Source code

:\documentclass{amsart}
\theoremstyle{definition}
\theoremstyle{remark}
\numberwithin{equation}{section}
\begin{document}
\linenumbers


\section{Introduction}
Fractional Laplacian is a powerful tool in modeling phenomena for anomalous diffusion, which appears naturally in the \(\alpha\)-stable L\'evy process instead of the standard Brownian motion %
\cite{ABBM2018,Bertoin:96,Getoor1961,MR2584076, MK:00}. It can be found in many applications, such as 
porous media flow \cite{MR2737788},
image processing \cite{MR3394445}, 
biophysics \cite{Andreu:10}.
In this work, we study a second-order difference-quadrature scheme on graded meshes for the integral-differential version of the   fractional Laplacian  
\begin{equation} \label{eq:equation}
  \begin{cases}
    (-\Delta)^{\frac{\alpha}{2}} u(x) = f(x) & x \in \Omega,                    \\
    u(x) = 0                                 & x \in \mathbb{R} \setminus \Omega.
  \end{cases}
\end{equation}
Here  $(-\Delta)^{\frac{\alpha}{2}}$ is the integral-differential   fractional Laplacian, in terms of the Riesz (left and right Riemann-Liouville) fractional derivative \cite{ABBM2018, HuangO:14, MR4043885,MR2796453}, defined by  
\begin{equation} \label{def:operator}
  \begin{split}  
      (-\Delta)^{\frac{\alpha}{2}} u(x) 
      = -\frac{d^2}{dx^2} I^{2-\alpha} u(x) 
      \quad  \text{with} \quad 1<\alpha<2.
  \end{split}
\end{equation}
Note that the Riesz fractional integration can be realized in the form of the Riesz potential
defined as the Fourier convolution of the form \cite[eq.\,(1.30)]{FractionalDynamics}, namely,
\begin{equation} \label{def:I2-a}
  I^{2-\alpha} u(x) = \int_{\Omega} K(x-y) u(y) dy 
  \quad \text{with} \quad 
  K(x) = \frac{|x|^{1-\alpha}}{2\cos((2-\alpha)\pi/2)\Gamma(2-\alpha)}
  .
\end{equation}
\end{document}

- TASK GOAL:
Retype all of the material above with every character intact.

- OUTPUT BELOW:
Source code

:\documentclass{amsart}
\theoremstyle{definition}
\theoremstyle{remark}
\numberwithin{equation}{section}
\begin{document}
\linenumbers


\section{Introduction}
Fractional Laplacian is a powerful tool in modeling phenomena for anomalous diffusion, which appears naturally in the \(\alpha\)-stable L\'evy process instead of the standard Brownian motion %
\cite{ABBM2018,Bertoin:96,Getoor1961,MR2584076, MK:00}. It can be found in many applications, such as 
porous media flow \cite{MR2737788},
image processing \cite{MR3394445}, 
biophysics \cite{Andreu:10}.
In this work, we study a second-order difference-quadrature scheme on graded meshes for the integral-differential version of the   fractional Laplacian  
\begin{equation} \label{eq:equation}
  \begin{cases}
    (-\Delta)^{\frac{\alpha}{2}} u(x) = f(x) & x \in \Omega,                    \\
    u(x) = 0                                 & x \in \mathbb{R} \setminus \Omega.
  \end{cases}
\end{equation}
Here  $(-\Delta)^{\frac{\alpha}{2}}$ is the integral-differential   fractional Laplacian, in terms of the Riesz (left and right Riemann-Liouville) fractional derivative \cite{ABBM2018, HuangO:14, MR4043885,MR2796453}, defined by  
\begin{equation} \label{def:operator}
  \begin{split}  
      (-\Delta)^{\frac{\alpha}{2}} u(x) 
      = -\frac{d^2}{dx^2} I^{2-\alpha} u(x) 
      \quad  \text{with} \quad 1<\alpha<2.
  \end{split}
\end{equation}
Note that the Riesz fractional integration can be realized in the form of the Riesz potential
defined as the Fourier convolution of the form \cite[eq.\,(1.30)]{FractionalDynamics}, namely,
\begin{equation} \label{def:I2-a}
  I^{2-\alpha} u(x) = \int_{\Omega} K(x-y) u(y) dy 
  \quad \text{with} \quad 
  K(x) = \frac{|x|^{1-\alpha}}{2\cos((2-\alpha)\pi/2)\Gamma(2-\alpha)}
  .
\end{equation}
\end{document}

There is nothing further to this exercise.